As 2018 draws to a close, speculation about what lies ahead on the American constitutional landscape in 2019 begins in earnest. Most of the discussion focuses on the possibility of investigations, impeachments, indictments, prosecutions, and pardons for those in or near the highest levels of the executive branch. But another, more wide-ranging, possibility that has garnered attention recently is the prospect of a federal constitutional convention to propose fundamental revisions to the document. Article V of the Constitution, which lays out at least some of the ways the Constitution can be formally changed, mentions two pathways to proposing constitutional amendments. The first method requires two-thirds of the House of Representatives and two-thirds of the Senate to concur in offering particular amendments for ratification in the states. The other method—the one being discussed now—is a convention for proposing amendments that must be held when two-thirds of the state legislatures call for such a proposing convention. (Under either path, any proposed amendments require three-quarters of the states to approve, either via their legislatures or via state ratifying conventions—at Congress’ election—in order to be enacted.)

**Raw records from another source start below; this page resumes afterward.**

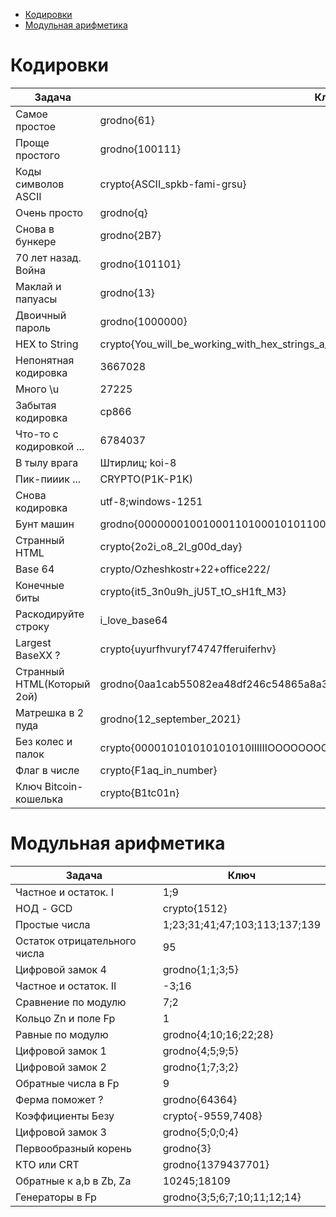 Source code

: - [Кодировки](#кодировки)
- [Модульная арифметика](#модульная-арифметика)

# Кодировки
| Задача                     | Ключ                                                                     |
| -------------------------- | ------------------------------------------------------------------------ |
| Самое простое              | grodno{61}                                                               |
| Проще простого             | grodno{100111}                                                           |
| Коды символов ASCII        | crypto{ASCII_spkb-fami-grsu}                                             |
| Очень просто               | grodno{q}                                                                |
| Снова в бункере            | grodno{2B7}                                                              |
| 70 лет назад. Война        | grodno{101101}                                                           |
| Маклай и папуасы           | grodno{13}                                                               |
| Двоичный пароль            | grodno{1000000}                                                          |
| HEX to String              | crypto{You_will_be_working_with_hex_strings_a_lot}                       |
| Непонятная кодировка       | 3667028                                                                  |
| Много \u                   | 27225                                                                    |
| Забытая кодировка          | cp866                                                                    |
| Что-то с кодировкой ...    | 6784037                                                                  |
| В тылу врага               | Штирлиц; koi-8                                                           |
| Пик-пииик ...              | CRYPTO(P1K-P1K)                                                          |
| Снова кодировка            | utf-8;windows-1251                                                       |
| Бунт машин                 | grodno{0000000100100011010001010110011110001001101010111100110111101111} |
| Странный HTML              | crypto{2o2i_o8_2l_g00d_day}                                              |
| Base 64                    | crypto/Ozheshkostr+22+office222/                                         |
| Конечные биты              | crypto{it5_3n0u9h_jU5T_tO_sH1ft_M3}                                      |
| Раскодируйте строку        | i_love_base64                                                            |
| Largest BaseХХ ?           | crypto{uyurfhvuryf74747fferuiferhv}                                      |
| Странный HTML(Который 2ой) | grodno{0aa1cab55082ea48df246c54865a8a35}                                 |
| Матрешка в 2 пуда          | grodno{12_september_2021}                                                |
| Без колес и палок          | crypto{000010101010101010IIIIIIOOOOOOOOO}                                |
| Флаг в числе               | crypto{F1aq_in_number}                                                   |
| Ключ Bitcoin-кошелька      | crypto{B1tc01n}                                                          |

# Модульная арифметика
| Задача                       | Ключ                          |
| ---------------------------- | ----------------------------- |
| Частное и остаток. I         | 1;9                           |
| НОД - GCD                    | crypto{1512}                  |
| Простые числа                | 1;23;31;41;47;103;113;137;139 |
| Остаток отрицательного числа | 95                            |
| Цифровой замок 4             | grodno{1;1;3;5}               |
| Частное и остаток. II        | -3;16                         |
| Сравнение по модулю          | 7;2                           |
| Кольцо Zn и поле Fp          | 1                             |
| Равные по модулю             | grodno{4;10;16;22;28}         |
| Цифровой замок 1             | grodno{4;5;9;5}               |
| Цифровой замок 2             | grodno{1;7;3;2}               |
| Обратные числа в Fp          | 9                             |
| Ферма поможет ?              | grodno{64364}                 |
| Коэффициенты Безу            | crypto{-9559,7408}            |
| Цифровой замок 3             | grodno{5;0;0;4}               |
| Первообразный корень         | grodno{3}                     |
| КТО или CRT                  | grodno{1379437701}            |
| Обратные к a,b в Zb, Za      | 10245;18109                   |
| Генераторы в Fp              | grodno{3;5;6;7;10;11;12;14}   |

Thus far, only the first route—running through the House and the Senate—has been used to propose amendments for potential ratification; although many states have at various times called for a proposing convention to be held, there has never yet been agreement that the two-thirds threshold has been met. Today, persons and groups fundamentally dissatisfied with the way American government works are redoubling their efforts to get state legislatures to call for a convention. Some of these proponents (probably a majority of folks who seek a proposing convention) occupy a space on the right side of the political spectrum, and their reform agenda includes things like term limits for federal legislators, repeal of the Seventeenth Amendment’s provision for direct election of senators, a substantive requirement of a balanced federal budget, and the like. Others, on the left, see a proposing convention as a way to repeal the Citizens United case (and the large flows of money in politics for which it stands) or to cut back on the Second Amendment’s protection for firearms possession and use.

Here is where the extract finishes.